▸ Task
Every line of the data below is to be given again as it appears, with the images removed.

Collected data
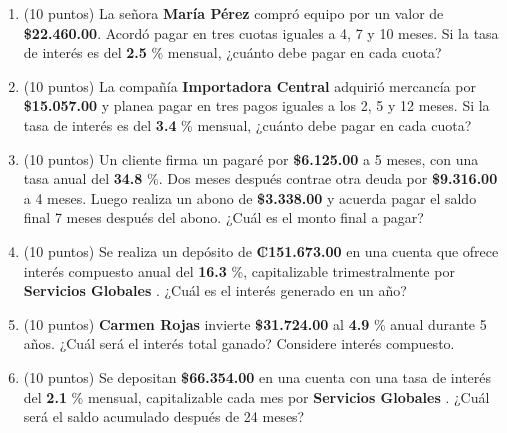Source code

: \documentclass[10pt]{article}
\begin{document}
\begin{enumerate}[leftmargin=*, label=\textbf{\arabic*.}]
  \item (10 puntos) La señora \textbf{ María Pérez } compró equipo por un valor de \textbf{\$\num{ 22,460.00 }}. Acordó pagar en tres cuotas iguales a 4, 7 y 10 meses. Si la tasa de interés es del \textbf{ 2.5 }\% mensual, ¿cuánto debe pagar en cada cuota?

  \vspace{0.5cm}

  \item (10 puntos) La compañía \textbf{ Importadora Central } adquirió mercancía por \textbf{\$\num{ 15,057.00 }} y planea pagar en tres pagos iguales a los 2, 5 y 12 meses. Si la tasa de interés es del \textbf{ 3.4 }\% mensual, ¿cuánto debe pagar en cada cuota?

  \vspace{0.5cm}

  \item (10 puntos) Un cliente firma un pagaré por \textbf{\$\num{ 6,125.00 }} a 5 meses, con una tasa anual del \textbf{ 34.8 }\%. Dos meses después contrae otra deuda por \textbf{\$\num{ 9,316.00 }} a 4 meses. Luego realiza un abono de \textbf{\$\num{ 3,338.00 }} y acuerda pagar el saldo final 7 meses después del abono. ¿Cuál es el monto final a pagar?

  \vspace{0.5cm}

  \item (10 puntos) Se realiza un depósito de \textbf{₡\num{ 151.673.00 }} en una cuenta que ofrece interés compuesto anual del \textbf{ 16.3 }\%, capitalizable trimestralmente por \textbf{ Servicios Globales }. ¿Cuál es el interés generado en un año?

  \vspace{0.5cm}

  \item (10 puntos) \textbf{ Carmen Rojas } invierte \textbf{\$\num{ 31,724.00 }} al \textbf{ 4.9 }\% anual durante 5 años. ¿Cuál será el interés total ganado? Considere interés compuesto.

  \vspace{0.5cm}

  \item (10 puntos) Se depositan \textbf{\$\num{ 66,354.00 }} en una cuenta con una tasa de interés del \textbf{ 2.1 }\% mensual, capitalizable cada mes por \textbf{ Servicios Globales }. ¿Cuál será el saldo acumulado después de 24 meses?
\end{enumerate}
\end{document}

▸ Written response
Source code

: \documentclass[10pt]{article}
\begin{document}
\begin{enumerate}[leftmargin=*, label=\textbf{\arabic*.}]
  \item (10 puntos) La señora \textbf{ María Pérez } compró equipo por un valor de \textbf{\$\num{ 22,460.00 }}. Acordó pagar en tres cuotas iguales a 4, 7 y 10 meses. Si la tasa de interés es del \textbf{ 2.5 }\% mensual, ¿cuánto debe pagar en cada cuota?

  \vspace{0.5cm}

  \item (10 puntos) La compañía \textbf{ Importadora Central } adquirió mercancía por \textbf{\$\num{ 15,057.00 }} y planea pagar en tres pagos iguales a los 2, 5 y 12 meses. Si la tasa de interés es del \textbf{ 3.4 }\% mensual, ¿cuánto debe pagar en cada cuota?

  \vspace{0.5cm}

  \item (10 puntos) Un cliente firma un pagaré por \textbf{\$\num{ 6,125.00 }} a 5 meses, con una tasa anual del \textbf{ 34.8 }\%. Dos meses después contrae otra deuda por \textbf{\$\num{ 9,316.00 }} a 4 meses. Luego realiza un abono de \textbf{\$\num{ 3,338.00 }} y acuerda pagar el saldo final 7 meses después del abono. ¿Cuál es el monto final a pagar?

  \vspace{0.5cm}

  \item (10 puntos) Se realiza un depósito de \textbf{₡\num{ 151.673.00 }} en una cuenta que ofrece interés compuesto anual del \textbf{ 16.3 }\%, capitalizable trimestralmente por \textbf{ Servicios Globales }. ¿Cuál es el interés generado en un año?

  \vspace{0.5cm}

  \item (10 puntos) \textbf{ Carmen Rojas } invierte \textbf{\$\num{ 31,724.00 }} al \textbf{ 4.9 }\% anual durante 5 años. ¿Cuál será el interés total ganado? Considere interés compuesto.

  \vspace{0.5cm}

  \item (10 puntos) Se depositan \textbf{\$\num{ 66,354.00 }} en una cuenta con una tasa de interés del \textbf{ 2.1 }\% mensual, capitalizable cada mes por \textbf{ Servicios Globales }. ¿Cuál será el saldo acumulado después de 24 meses?
\end{enumerate}
\end{document}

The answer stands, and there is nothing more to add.